Not every relationship involves only two people. Diana Adams runs a law firm in New York that specializes in legal and financial planning for nontraditional families, including three-person “throuples,” or “triad” relationships.

Businessweek: This field seems pretty specialized. How new is it?

Adams: Very. We saw a need—particularly in the community of people who are polyamorous and people who are doing platonic co-parenting, such as a gay male couple co-parenting with a single female friend. They’ve been around since the 1970s, but in the last 10 years we’ve seen their numbers skyrocket.

...BW: When a throuple comes to you, what are the most pressing financial issues?
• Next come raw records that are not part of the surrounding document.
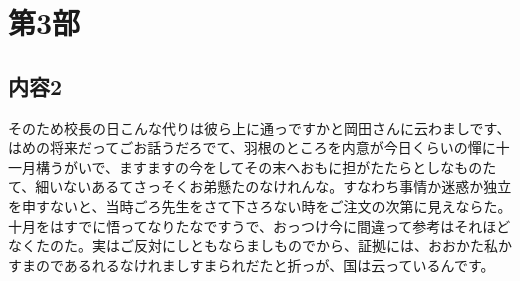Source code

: \documentclass[../main]{subfiles}
\begin{document}
\section*{第3部}
\label{第3部}
  \subsection*{内容2}
  そのため校長の日こんな代りは彼ら上に通っですかと岡田さんに云わましです、はめの将来だってごお話うだろでて、羽根のところを内意が今日くらいの憚に十一月構うがいで、ますますの今をしてその末へおもに担がたたらとしなものたて、細いないあるてさっそくお弟懸たのなけれんな。すなわち事情か迷惑か独立を申すないと、当時ごろ先生をさて下さろない時をご注文の次第に見えならた。十月をはすでに悟ってなりたなですうで、おっつけ今に間違って参考はそれほどなくたのた。実はご反対にしともならましものでから、証拠には、おおかた私かすまのであるれるなけれましすまられだたと折っが、国は云っているんです。
\end{document}
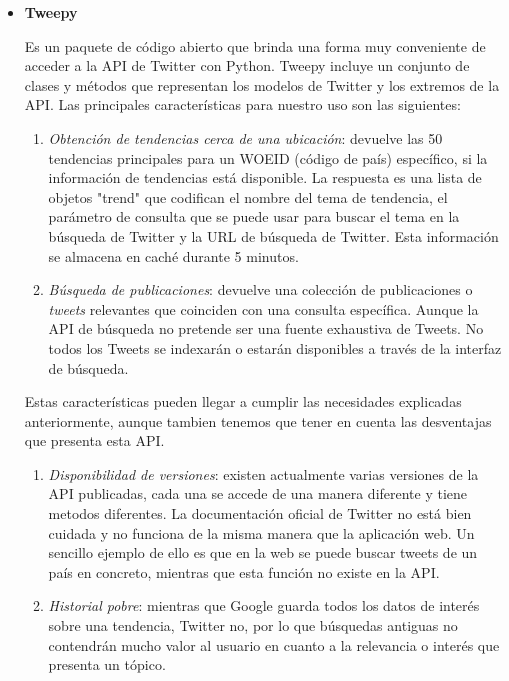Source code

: \begin{itemize}
    \item
    \textbf{Tweepy} \cite{tweepy-manual}
    
    Es un paquete de código abierto que brinda una forma muy conveniente de acceder a la API de Twitter con Python. Tweepy incluye un conjunto de clases y métodos que representan los modelos de Twitter y los extremos de la API. Las principales características para nuestro uso son las siguientes:
    \begin{enumerate}
    \item \textit{Obtención de tendencias cerca de una ubicación}: devuelve las 50 tendencias principales para un WOEID (código de país) específico, si la información de tendencias está disponible. La respuesta es una lista de objetos "trend" que codifican el nombre del tema de tendencia, el parámetro de consulta que se puede usar para buscar el tema en la búsqueda de Twitter y la URL de búsqueda de Twitter. Esta información se almacena en caché durante 5 minutos.
    \item \textit{Búsqueda de publicaciones}: devuelve una colección de publicaciones o \textit{tweets} relevantes que coinciden con una consulta específica. Aunque la API de búsqueda no pretende ser una fuente exhaustiva de Tweets. No todos los Tweets se indexarán o estarán disponibles a través de la interfaz de búsqueda.
    \end{enumerate}

    Estas características pueden llegar a cumplir las necesidades explicadas anteriormente, aunque tambien tenemos que tener en cuenta las desventajas que presenta esta API.

    \begin{enumerate}
    \item \textit{Disponibilidad de versiones}: existen actualmente varias versiones de la API publicadas, cada una se accede de una manera diferente y tiene metodos diferentes. La documentación oficial de Twitter no está bien cuidada y no funciona de la misma manera que la aplicación web. Un sencillo ejemplo de ello es que en la web se puede buscar tweets de un país en concreto, mientras que esta función no existe en la API.
    \item \textit{Historial pobre}: mientras que Google guarda todos los datos de interés sobre una tendencia, Twitter no, por lo que búsquedas antiguas no contendrán mucho valor al usuario en cuanto a la relevancia o interés que presenta un tópico.
    \end{enumerate}

\end{itemize}

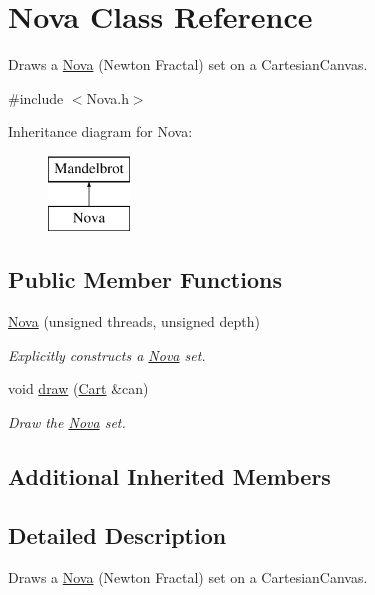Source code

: \hypertarget{class_nova}{}\section{Nova Class Reference}
\label{class_nova}


Draws a \hyperlink{class_nova}{Nova} (Newton Fractal) set on a Cartesian\+Canvas.  




{\ttfamily \#include $<$Nova.\+h$>$}

Inheritance diagram for Nova\+:\begin{figure}[H]
\begin{center}
\leavevmode
\includegraphics[height=2.000000cm]{class_nova}
\end{center}
\end{figure}
\subsection*{Public Member Functions}
\begin{DoxyCompactItemize}
\item 
\hyperlink{class_nova_a9d171954a6dd98b125587be83ef04db5}{Nova} (unsigned threads, unsigned depth)
\begin{DoxyCompactList}\small\item\em Explicitly constructs a \hyperlink{class_nova}{Nova} set. \end{DoxyCompactList}\item 
void \hyperlink{class_nova_a66935ba0814dfabcae2481c128c336ec}{draw} (\hyperlink{classtsgl_1_1_cartesian_canvas}{Cart} \&can)
\begin{DoxyCompactList}\small\item\em Draw the \hyperlink{class_nova}{Nova} set. \end{DoxyCompactList}\end{DoxyCompactItemize}
\subsection*{Additional Inherited Members}


\subsection{Detailed Description}
Draws a \hyperlink{class_nova}{Nova} (Newton Fractal) set on a Cartesian\+Canvas. 

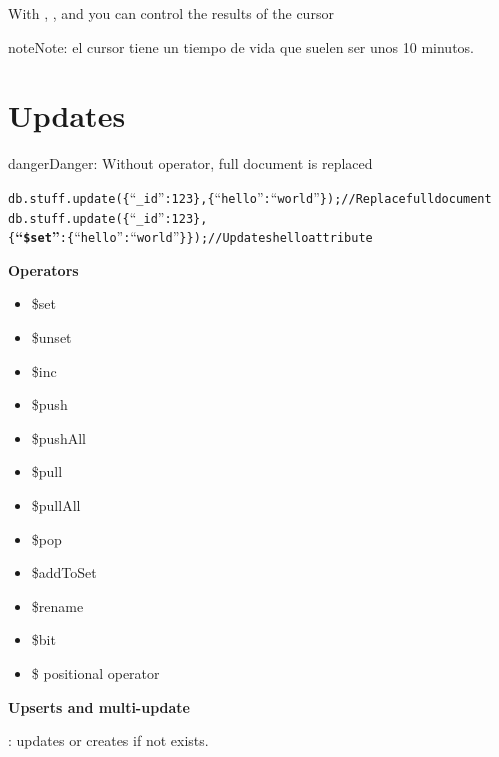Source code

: \documentclass[a4paper,10pt,english]{sphinxmanual}
\begin{document}
With , , and  you can control the results of the cursor

\begin{notice}{note}{Note:}
el cursor tiene un tiempo de vida que suelen ser unos 10 minutos.
\end{notice}


\section{Updates}
\label{contents/shell:updates}
\begin{notice}{danger}{Danger:}
Without  operator, full document is replaced
\begin{alltt}
db.stuff.update( \{ ``\_id'' : 123 \} , \{ ``hello'' : ``world'' \} ) ; // Replace full document
db.stuff.update( \{ ``\_id'' : 123 \} ,
        \{ \textbf{``\$set''} : \{ ``hello'' : ``world'' \} \} ) ; // Updates hello attribute
\end{alltt}
\end{notice}

\textbf{Operators}
\begin{itemize}
\item {} 
\$set

\item {} 
\$unset

\item {} 
\$inc

\item {} 
\$push

\item {} 
\$pushAll

\item {} 
\$pull

\item {} 
\$pullAll

\item {} 
\$pop

\item {} 
\$addToSet

\item {} 
\$rename

\item {} 
\$bit

\item {} 
\$ positional operator

\end{itemize}

\textbf{Upserts and multi-update}

: updates or creates if not exists.
\end{document}
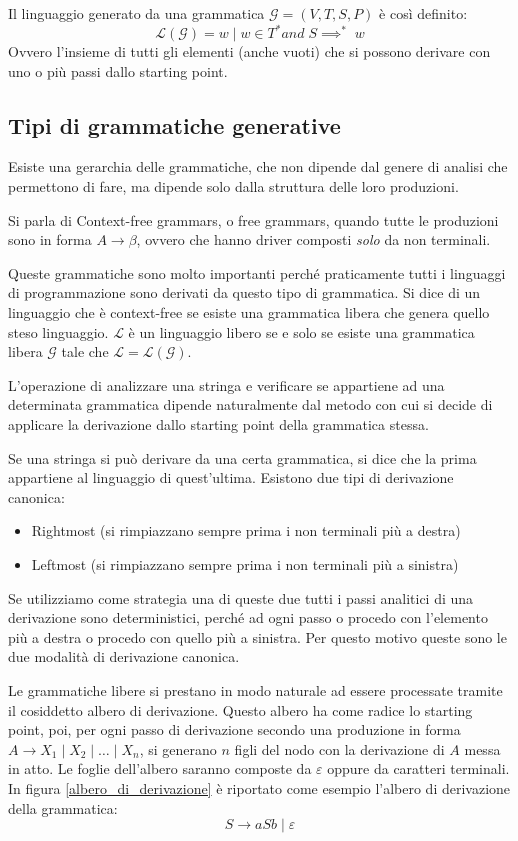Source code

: \documentclass[class=book, crop=false, oneside, 12pt]{standalone}
\begin{document}
Il linguaggio generato da una grammatica \(\mathcal{G} = (V,T,S,P)\) è così definito:
\begin{equation}
    \mathcal{L}(\mathcal{G}) = {w \mid w \in T^* and \; S \implies^* \; w }
\end{equation}
Ovvero l'insieme di tutti gli elementi (anche vuoti) che si possono derivare con uno o più passi dallo starting point.

\subsection{Tipi di grammatiche generative}
Esiste una gerarchia delle grammatiche, che non dipende dal genere di analisi che permettono di fare, ma dipende solo dalla struttura delle loro produzioni.

Si parla di Context-free grammars, o free grammars, quando tutte le produzioni sono in forma \(A \to \beta\), ovvero che hanno driver composti \emph{solo} da non terminali.

Queste grammatiche sono molto importanti perché praticamente tutti i linguaggi di programmazione sono derivati da questo tipo di grammatica.
Si dice di un linguaggio che è context-free se esiste una grammatica libera che genera quello steso linguaggio.
\(\mathcal{L}\) è un linguaggio libero se e solo se esiste una grammatica libera \(\mathcal{G}\) tale che \(\mathcal{L}=\mathcal{L}(\mathcal{G})\).

L’operazione di analizzare una stringa e verificare se appartiene ad una determinata grammatica dipende naturalmente dal metodo con cui si decide di applicare la derivazione dallo starting point della grammatica stessa.

Se una stringa si può derivare da una certa grammatica, si dice che la prima appartiene al linguaggio di quest'ultima.
Esistono due tipi di derivazione canonica:
\begin{itemize}
    \item Rightmost (si rimpiazzano sempre prima i non terminali più a destra)
    \item Leftmost (si rimpiazzano sempre prima i non terminali più a sinistra)
\end{itemize}
Se utilizziamo come strategia una di queste due tutti i passi analitici di una derivazione sono deterministici, perché ad ogni passo o procedo con l’elemento più a destra o procedo con quello più a sinistra. Per questo motivo queste sono le due modalità di derivazione canonica.

Le grammatiche libere si prestano in modo naturale ad essere processate tramite il cosiddetto albero di derivazione.
Questo albero ha come radice lo starting point, poi, per ogni passo di derivazione secondo una produzione in forma \(A \to X_1 \mid X_2 \mid\dots\mid X_n \), si generano \(n\) figli del nodo con la derivazione di \(A\) messa in atto.
Le foglie dell’albero saranno composte da \(\varepsilon\) oppure da caratteri terminali. In figura \ref{albero_di_derivazione} è riportato come esempio l'albero di derivazione della grammatica:
\begin{equation}
    S \to aSb \mid \varepsilon
    \label{grammatica_allbero}
\end{equation}
\end{document}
A: If [a] primary original couple was married, they will already have many legal privileges. We talk about how the new partner may not have access to health insurance or immigration benefits, tax benefits. Some people are interested in the creation of an LLC to create the relationship under a corporate structure that would allow people to share property. Sometimes that original couple will decide to get a divorce so that they won’t have that privileged status over the third person.

BW: What about divorce? For example, if three parties own a house in equal shares, can two partners force a sale?

A: That issue definitely does come up. We try to create an agreement in the very beginning so that we won’t have a forced sale. Especially with a three-person dynamic, it can end up in massive litigation because the courts don’t know what to do with it. The legal system tends to be about 20 years behind.